Top of INPUT FOR THIS TASK
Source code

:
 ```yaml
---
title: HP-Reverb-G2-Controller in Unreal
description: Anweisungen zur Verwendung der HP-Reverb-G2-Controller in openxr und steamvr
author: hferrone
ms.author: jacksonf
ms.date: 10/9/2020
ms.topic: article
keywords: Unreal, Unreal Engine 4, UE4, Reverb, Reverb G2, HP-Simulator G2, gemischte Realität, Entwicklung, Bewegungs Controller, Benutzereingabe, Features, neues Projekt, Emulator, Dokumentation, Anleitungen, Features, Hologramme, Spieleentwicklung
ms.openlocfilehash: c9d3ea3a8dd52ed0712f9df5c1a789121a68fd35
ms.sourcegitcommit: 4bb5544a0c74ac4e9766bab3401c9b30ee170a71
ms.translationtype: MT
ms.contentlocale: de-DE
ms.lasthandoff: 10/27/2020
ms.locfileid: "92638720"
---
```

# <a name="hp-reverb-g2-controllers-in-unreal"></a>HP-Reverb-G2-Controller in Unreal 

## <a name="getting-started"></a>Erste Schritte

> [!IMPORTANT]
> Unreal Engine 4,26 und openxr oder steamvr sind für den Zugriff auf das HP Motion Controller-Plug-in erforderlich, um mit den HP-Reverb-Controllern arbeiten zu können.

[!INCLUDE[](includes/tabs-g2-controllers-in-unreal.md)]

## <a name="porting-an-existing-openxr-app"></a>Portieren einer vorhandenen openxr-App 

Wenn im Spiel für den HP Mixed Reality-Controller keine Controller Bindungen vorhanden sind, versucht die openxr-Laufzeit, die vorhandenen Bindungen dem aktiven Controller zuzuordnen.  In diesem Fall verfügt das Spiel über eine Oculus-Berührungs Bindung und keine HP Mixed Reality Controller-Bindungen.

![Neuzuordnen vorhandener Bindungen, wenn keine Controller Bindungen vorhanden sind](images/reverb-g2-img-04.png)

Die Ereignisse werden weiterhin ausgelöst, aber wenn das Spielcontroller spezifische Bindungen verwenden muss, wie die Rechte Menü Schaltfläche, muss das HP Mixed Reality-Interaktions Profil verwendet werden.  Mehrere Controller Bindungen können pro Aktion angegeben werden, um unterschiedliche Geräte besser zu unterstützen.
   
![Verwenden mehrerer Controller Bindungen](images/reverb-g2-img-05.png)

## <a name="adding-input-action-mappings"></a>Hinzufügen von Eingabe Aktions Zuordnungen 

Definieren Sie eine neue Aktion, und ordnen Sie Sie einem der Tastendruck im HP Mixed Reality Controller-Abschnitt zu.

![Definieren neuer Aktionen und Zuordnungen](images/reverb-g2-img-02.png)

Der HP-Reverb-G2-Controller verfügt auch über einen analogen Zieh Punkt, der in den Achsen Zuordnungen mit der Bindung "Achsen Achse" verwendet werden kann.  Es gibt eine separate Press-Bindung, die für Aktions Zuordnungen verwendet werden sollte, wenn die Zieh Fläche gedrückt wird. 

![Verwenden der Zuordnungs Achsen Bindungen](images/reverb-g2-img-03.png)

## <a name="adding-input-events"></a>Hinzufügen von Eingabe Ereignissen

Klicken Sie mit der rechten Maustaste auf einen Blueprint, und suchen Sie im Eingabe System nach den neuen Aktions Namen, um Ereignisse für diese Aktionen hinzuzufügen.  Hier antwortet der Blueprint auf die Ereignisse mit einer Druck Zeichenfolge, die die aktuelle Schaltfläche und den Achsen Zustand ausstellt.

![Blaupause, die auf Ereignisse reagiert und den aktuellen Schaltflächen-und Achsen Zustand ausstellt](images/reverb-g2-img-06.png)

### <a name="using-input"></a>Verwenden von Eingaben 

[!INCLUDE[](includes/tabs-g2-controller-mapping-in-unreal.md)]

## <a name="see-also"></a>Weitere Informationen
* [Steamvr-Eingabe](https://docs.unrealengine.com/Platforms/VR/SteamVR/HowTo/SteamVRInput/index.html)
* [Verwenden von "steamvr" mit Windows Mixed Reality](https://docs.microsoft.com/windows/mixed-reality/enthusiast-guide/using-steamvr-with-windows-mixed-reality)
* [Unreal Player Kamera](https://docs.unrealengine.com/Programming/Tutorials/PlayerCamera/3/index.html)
Bottom of INPUT FOR THIS TASK
ACTIVITY:
Take from the listing above each line in which the string "INCLUDE" is found.

EXERCISE RESULT:
[!INCLUDE[](includes/tabs-g2-controllers-in-unreal.md)]
[!INCLUDE[](includes/tabs-g2-controller-mapping-in-unreal.md)]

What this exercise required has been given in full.